Provided records.
==========

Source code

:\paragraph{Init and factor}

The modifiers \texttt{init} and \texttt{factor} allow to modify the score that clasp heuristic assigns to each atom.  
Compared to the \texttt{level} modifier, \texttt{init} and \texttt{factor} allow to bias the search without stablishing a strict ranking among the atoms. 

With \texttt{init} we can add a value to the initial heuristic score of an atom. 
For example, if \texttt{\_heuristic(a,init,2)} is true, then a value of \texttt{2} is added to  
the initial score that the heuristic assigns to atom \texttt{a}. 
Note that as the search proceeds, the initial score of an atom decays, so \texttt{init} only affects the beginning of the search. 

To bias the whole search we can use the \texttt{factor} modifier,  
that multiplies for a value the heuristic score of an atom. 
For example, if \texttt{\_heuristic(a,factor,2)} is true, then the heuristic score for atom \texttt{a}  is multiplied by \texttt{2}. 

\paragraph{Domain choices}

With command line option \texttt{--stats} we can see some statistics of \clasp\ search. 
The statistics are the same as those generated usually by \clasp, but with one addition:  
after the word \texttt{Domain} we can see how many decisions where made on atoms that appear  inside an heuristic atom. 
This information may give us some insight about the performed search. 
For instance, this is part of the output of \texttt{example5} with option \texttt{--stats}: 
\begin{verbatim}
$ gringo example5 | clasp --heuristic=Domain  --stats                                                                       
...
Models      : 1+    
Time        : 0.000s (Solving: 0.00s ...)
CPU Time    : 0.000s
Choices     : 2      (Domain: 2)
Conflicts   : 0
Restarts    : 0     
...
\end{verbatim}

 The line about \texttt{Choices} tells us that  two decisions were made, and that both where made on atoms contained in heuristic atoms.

==========

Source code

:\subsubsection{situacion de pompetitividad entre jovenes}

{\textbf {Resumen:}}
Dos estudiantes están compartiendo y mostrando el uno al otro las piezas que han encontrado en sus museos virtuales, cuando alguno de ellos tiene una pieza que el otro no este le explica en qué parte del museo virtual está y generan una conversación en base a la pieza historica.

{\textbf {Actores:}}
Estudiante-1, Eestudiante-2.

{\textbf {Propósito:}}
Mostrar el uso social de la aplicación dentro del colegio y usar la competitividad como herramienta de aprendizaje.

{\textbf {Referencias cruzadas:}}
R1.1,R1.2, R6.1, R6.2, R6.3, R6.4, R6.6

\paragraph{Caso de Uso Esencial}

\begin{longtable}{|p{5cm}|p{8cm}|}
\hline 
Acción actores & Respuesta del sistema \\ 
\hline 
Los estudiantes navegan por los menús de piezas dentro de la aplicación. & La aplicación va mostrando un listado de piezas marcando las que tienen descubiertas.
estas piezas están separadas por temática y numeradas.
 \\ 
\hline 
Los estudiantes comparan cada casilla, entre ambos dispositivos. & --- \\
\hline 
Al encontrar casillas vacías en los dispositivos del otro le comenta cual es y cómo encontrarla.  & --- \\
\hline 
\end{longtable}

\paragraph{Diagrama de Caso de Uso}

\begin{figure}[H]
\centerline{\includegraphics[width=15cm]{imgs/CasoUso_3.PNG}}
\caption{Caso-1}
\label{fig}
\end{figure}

==========

Your task.
If a line in the records contains the word "aplicación", copy it.

Exercise output.
Mostrar el uso social de la aplicación dentro del colegio y usar la competitividad como herramienta de aprendizaje.
Los estudiantes navegan por los menús de piezas dentro de la aplicación. & La aplicación va mostrando un listado de piezas marcando las que tienen descubiertas.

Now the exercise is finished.